Active: June 3, 1928-February 11, 1927

Locale: New York City; claimed to have attacked children in twenty-three states

Sentence: Death by electrocution for first-degree murder

Early Life

The father of Hamilton Fish (fihsh), who claimed descent from “Revolutionary stock,” was seventy-five years old at Hamilton’s birth. When the boy was five, his father died, and his mother sent Albert to St. John’s Orphanage, Washington, D.C. There Fish changed his name to Albert; he also began stammering and wetting the bed. Worse, his sadomasochism flowered: “I saw so many boys whipped,” he said, “it ruined my mind.”
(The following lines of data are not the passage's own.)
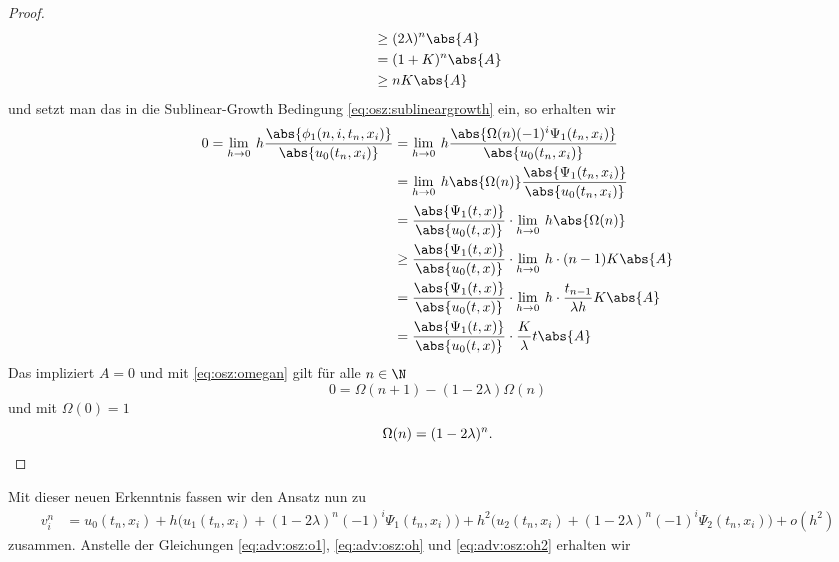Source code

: \begin{proof}
\begin{align*}
&\geq (2 \lambda)^n \abs{A}\\
&= (1 + K)^n \abs{A}\\
&\geq n K  \abs{A}\\
\end{align*}
und setzt man das in die Sublinear-Growth Bedingung \eqref{eq:osz:sublineargrowth} ein, so erhalten wir
\begin{align*}
0 = \lim_{h \to 0} \: h \frac{\abs{\phi_1(n, i, t_n, x_i)}}{\abs{u_0(t_n, x_i)}}
&= \lim_{h \to 0} \: h \frac{\abs{\Omega(n) (-1)^i \Psi_1(t_n, x_i)}}{\abs{u_0(t_n, x_i)}}\\
&= \lim_{h \to 0} \: h \abs{\Omega(n)} \frac{\abs{\Psi_1(t_n, x_i)}}{\abs{u_0(t_n, x_i)}}\\
&= \frac{\abs{\Psi_1(t, x)}}{\abs{u_0(t, x)}} \cdot \lim_{h \to 0} \: h \abs{\Omega(n)}\\
&\geq \frac{\abs{\Psi_1(t, x)}}{\abs{u_0(t, x)}} \cdot \lim_{h \to 0} \: h \cdot (n-1) K \abs{A}\\
&= \frac{\abs{\Psi_1(t, x)}}{\abs{u_0(t, x)}} \cdot \lim_{h \to 0} \: h \cdot \frac{t_{n-1}}{\lambda h} K \abs{A}\\
&= \frac{\abs{\Psi_1(t, x)}}{\abs{u_0(t, x)}} \cdot \frac{K}{\lambda} t \abs{A}\\
\end{align*}
Das impliziert $A = 0$ und mit \eqref{eq:osz:omegan} gilt für alle $n \in \N$
\[ 0 = \Omega(n+1) - (1 - 2\lambda) \Omega(n) \]
und mit $\Omega(0) = 1$
\[ \Omega(n) = (1 - 2\lambda)^n. \qedhere \]
\end{proof}
\noindent Mit dieser neuen Erkenntnis fassen wir den Ansatz nun zu
{\footnotesize
\begin{align*}
v^n_i &= u_0(t_n, x_i) + h \bigl(u_1(t_n, x_i) + (1 - 2\lambda)^n (-1)^i \Psi_1(t_n, x_i)\bigr) + h^2 \bigl( u_2(t_n, x_i) + (1 - 2\lambda)^n (-1)^i \Psi_2(t_n, x_i) \bigr) + o(h^2)
\end{align*}
}
zusammen. Anstelle der Gleichungen \eqref{eq:adv:osz:o1}, \eqref{eq:adv:osz:oh} und \eqref{eq:adv:osz:oh2} erhalten wir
Fish may have been a homosexual prostitute in his teens. At fifteen, he left school to work in a grocery store; soon after, he was apprenticed to a painter and decorator. Fish married an eighteen-year-old woman, Anna, when he was twenty-eight. They had six children, but his wife left him after almost twenty years of marriage in 1917. They were never divorced; Fish raised the children and was a good father. He had three subsequent marriages, short and bigamous, and played quasi-sexual games with a stepdaughter, Mary.

Criminal Career

The entirety of Fish’s crimes may never be known. Detective William King, who tirelessly tracked down Fish, suspected Fish murdered four children in New York City alone; psychiatrist Frederic Wertham believed Fish killed at least five, and the police estimated he killed between eight and fifteen children.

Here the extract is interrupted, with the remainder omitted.